* _Task data_:
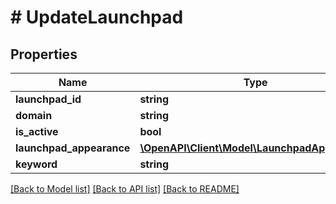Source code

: # # UpdateLaunchpad

## Properties

Name | Type | Description | Notes
------------ | ------------- | ------------- | -------------
**launchpad_id** | **string** |  | [optional]
**domain** | **string** |  | [optional]
**is_active** | **bool** |  |
**launchpad_appearance** | [**\OpenAPI\Client\Model\LaunchpadAppearance**](.md) |  | [optional]
**keyword** | **string** |  | [optional]

[[Back to Model list]](../../README.md#models) [[Back to API list]](../../README.md#endpoints) [[Back to README]](../../README.md)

* _Exercise description_: Your output should be an exact transcription of the line that holds "## Properties" and each line after it through the end of the listing above.

* _Answer for the task_:
## Properties

Name | Type | Description | Notes
------------ | ------------- | ------------- | -------------
**launchpad_id** | **string** |  | [optional]
**domain** | **string** |  | [optional]
**is_active** | **bool** |  |
**launchpad_appearance** | [**\OpenAPI\Client\Model\LaunchpadAppearance**](.md) |  | [optional]
**keyword** | **string** |  | [optional]

[[Back to Model list]](../../README.md#models) [[Back to API list]](../../README.md#endpoints) [[Back to README]](../../README.md)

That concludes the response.